Such a device has been known from DOS 2,753,302. This conventional device is intended, in particular, for the separation of dust from flue gases; for this purpose, the device is installed between a boiler and a suction fan or a chimney. The conventional device comprises a housing with an untreated gas chamber and a pure gas duct located thereabove, as well as with a dust-collecting chamber arranged below the untreated gas chamber. Furthermore, the conventional device has several cyclone separators arranged in rows one behind the other and in side-by-side relationship or in stepwise fashion obliquely superimposed. The raw gas to be purified, especially to be subjected to dust removal, enters into these cyclone separators tangentially and flows as pure gas upwardly through pipes from the cyclone separators into the pure gas duct and from the latter through an outlet opening out of the device. The lower ends of the cyclone separators, in the device known from DOS 2,753,302, penetrate the lower boundary wall of the raw gas chamber and are open toward the dust-collecting chamber arranged therebelow.
It is known from DOS 2,150,733 to arrange several small cyclones in devices for dust separation.

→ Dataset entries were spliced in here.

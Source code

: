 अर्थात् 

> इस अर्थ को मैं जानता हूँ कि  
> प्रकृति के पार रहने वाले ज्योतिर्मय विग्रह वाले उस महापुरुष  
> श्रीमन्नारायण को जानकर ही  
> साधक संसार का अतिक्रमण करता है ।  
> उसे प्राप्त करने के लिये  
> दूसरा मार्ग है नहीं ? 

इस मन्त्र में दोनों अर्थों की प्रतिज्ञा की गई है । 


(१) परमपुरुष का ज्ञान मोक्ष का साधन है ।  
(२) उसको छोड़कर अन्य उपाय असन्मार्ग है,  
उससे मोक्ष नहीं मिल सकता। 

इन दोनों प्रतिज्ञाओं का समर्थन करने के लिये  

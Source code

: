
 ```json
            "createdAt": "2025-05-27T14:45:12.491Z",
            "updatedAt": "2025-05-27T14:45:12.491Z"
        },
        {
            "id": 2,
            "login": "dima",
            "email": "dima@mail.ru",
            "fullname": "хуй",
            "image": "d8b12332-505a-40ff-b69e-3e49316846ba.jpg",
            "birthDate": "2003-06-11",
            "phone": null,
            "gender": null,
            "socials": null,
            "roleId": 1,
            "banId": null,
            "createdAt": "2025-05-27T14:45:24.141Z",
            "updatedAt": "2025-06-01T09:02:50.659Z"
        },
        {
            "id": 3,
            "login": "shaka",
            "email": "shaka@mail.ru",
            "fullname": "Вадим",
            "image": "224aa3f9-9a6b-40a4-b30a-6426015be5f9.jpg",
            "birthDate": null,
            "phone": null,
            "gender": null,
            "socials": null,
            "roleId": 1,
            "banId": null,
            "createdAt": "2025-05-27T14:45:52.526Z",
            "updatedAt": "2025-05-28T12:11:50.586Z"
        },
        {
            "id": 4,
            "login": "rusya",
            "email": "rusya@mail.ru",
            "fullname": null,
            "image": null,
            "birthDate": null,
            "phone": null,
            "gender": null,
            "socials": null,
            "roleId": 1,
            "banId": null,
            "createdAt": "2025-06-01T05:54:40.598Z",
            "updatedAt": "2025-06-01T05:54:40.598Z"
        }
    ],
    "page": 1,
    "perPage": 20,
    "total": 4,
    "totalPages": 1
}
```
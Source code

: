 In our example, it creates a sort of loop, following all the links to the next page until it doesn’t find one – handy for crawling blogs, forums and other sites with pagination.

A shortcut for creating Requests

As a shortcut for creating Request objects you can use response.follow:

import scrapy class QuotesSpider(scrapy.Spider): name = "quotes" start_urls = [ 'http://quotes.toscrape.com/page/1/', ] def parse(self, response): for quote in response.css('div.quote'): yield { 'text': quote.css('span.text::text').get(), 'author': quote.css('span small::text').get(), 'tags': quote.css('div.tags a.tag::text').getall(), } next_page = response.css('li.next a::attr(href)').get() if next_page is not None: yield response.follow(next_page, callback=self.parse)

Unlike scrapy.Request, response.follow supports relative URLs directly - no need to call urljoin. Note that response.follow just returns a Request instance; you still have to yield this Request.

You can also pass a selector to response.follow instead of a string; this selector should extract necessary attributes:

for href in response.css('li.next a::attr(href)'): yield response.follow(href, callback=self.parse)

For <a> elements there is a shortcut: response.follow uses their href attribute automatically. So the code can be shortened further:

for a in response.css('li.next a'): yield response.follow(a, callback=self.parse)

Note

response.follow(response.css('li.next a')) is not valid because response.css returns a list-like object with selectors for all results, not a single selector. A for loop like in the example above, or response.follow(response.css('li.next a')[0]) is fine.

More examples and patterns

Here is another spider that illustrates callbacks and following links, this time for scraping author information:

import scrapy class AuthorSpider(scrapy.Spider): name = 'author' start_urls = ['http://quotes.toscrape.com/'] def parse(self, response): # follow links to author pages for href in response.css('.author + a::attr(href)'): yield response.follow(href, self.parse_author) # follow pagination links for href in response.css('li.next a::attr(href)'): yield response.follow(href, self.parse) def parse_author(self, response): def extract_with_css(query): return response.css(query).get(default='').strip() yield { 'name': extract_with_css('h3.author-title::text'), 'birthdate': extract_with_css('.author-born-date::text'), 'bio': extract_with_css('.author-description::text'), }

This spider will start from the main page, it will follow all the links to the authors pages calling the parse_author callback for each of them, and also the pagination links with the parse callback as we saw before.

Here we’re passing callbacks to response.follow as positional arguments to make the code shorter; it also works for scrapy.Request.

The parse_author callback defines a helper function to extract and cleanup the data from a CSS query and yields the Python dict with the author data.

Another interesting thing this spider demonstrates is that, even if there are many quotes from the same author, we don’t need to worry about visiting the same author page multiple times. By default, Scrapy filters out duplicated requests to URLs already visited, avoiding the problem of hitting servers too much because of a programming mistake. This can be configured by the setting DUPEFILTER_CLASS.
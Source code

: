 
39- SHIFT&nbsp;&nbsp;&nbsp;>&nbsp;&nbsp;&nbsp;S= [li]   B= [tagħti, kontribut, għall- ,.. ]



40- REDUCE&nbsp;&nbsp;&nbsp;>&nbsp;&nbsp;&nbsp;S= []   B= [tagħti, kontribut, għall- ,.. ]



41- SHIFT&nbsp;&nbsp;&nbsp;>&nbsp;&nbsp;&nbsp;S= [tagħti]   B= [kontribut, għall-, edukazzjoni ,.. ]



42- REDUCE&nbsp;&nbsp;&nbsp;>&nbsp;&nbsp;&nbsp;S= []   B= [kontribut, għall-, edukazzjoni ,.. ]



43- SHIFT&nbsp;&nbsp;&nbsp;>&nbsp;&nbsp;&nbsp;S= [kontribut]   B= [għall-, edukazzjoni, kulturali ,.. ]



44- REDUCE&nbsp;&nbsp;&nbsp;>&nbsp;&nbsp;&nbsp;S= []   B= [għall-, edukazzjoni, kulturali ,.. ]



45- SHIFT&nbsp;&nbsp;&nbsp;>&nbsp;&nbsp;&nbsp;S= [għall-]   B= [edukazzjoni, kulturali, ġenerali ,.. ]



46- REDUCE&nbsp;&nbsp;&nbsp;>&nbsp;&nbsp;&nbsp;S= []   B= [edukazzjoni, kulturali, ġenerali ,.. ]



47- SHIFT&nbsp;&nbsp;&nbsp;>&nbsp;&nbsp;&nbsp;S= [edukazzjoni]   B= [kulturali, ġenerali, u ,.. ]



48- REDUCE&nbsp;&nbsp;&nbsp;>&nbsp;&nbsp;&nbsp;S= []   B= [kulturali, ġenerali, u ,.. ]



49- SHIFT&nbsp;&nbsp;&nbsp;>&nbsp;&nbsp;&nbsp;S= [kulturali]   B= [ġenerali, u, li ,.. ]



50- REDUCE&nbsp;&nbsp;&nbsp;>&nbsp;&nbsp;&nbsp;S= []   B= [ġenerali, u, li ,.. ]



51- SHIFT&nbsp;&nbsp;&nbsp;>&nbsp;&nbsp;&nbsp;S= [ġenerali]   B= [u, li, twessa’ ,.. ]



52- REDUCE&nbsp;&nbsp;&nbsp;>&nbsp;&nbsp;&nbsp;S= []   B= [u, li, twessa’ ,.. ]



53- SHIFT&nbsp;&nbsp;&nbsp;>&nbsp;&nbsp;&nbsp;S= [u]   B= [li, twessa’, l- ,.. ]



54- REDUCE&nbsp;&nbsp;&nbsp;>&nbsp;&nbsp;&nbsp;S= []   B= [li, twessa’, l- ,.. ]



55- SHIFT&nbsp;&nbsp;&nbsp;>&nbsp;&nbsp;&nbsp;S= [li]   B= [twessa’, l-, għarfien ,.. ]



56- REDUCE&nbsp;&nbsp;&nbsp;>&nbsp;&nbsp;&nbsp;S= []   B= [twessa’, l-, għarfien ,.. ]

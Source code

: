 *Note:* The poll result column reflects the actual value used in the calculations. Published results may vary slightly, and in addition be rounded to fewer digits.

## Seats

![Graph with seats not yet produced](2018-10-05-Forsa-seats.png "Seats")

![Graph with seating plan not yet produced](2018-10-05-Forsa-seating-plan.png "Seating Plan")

Dust separation facilities having high separating efficiencies are prescribed for furnace plants and for other installations emitting dust-laden gases, within the scope of stricter environmental protection regulations. It is difficult with the known devices to maintain the prescribed limit values of residual dust load in the pure gas discharged from the installations.
Cyclone separators have been known from EP-A 398,864 and, respectively, Austrian Patent 392,924 wherein pure gas is discharged from the separating chamber via two dip pipes projecting into this chamber and being located in axial opposition. These separators with two dip pipes (separators with double dip pipe) are substantially more efficient than the cyclone separators suggested, for example, in DOS 2,753,302.